Bahkan di negara-negara Barat pasca hancurnya ideologi
komunisme (pasca perang dingin) memandang Islam sebagai sebuah gerakan dari
peradaban yang menakutkan.[2] Tidak
ada gejolak politik yang lebih ditakuti melebihi bangkitnya gerakan Islam yang mereka memberinya label sebagai
radikalisme Islam. Tuduhan-tudujan dan propaganda Barat atas Islam sebagai
agama yang menopang gerakan radikalisme telah menjadi retorika internasional.
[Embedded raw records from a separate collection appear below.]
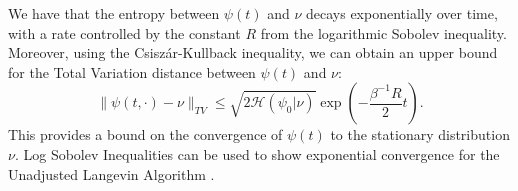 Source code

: \documentclass[11pt, twoside]{report}
\begin{document}

We have that the entropy between $\psi(t)$ and $\nu$ decays exponentially over time, with a rate controlled by the constant $R$ from the logarithmic Sobolev inequality. Moreover, using the Csisz\'{a}r-Kullback inequality, we can obtain an upper bound for the Total Variation distance between $\psi(t)$ and $\nu$:
\[
\|\psi(t, \cdot) - \nu\|_{TV} \leq \sqrt{2\mathcal{H}(\psi_0 | \nu)} \exp\left(-\frac{\beta^{-1}R}{2} t\right).
\]
This provides a bound on the convergence of $\psi(t)$ to the stationary distribution $\nu$. Log Sobolev Inequalities can be used to show exponential convergence for the Unadjusted Langevin Algorithm \cite{Vempala2019}. 
\end{document}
Label radikalisme bagi gerakan Islam yang menentang
Barat dan sekutu-sekutunya dengan sengaja dijadikan komoditi politik. Gerakan
perlawanan rakyat Palestina, Revolusi Islam Iran, Partai FIS Al-Jazair,
perilaku anti-AS yang dipertunjukkan Ayatullah Khomeini, Mu’ammar Ghadafi
ataupun Saddam Hussein, gerakan Islam di Mindanao Selatan, Sudan yang anti-AS,
merebaknya solidaritas muslim Indonesia terhadap saudara-saudara yang tertindas
dan sebagainya, adalah fenomena yang dijadikan media Barat dalam mengkapanyekan
label radikalisme Islam.
Dalam perspektif Barat, gerakan Islam sudah menjdi
fenomena yang perlu dicurigai. Terlebih-lebih pasca hancurnya gedung WTC New
York yang dituduhkan dilakukan oleh kelompok Islam garis keras (Al-Qaeda dan
Taliban) semakin menjadikan term radikalisme Islam menjadi wacana yang lebih
menglobal yang berimplikasi pada sikap kecurigaan masyarakat dunia, terutama
bangsa Barat dan Amerika Serikat terhadap gerakan Islam. Hal yang demikian
terjadi karena orang-orang Eropa Barat dan Amerika Serikat berhasil dalam
melibatkan dan mewarnai media sehingga mampu membentuk opini publik.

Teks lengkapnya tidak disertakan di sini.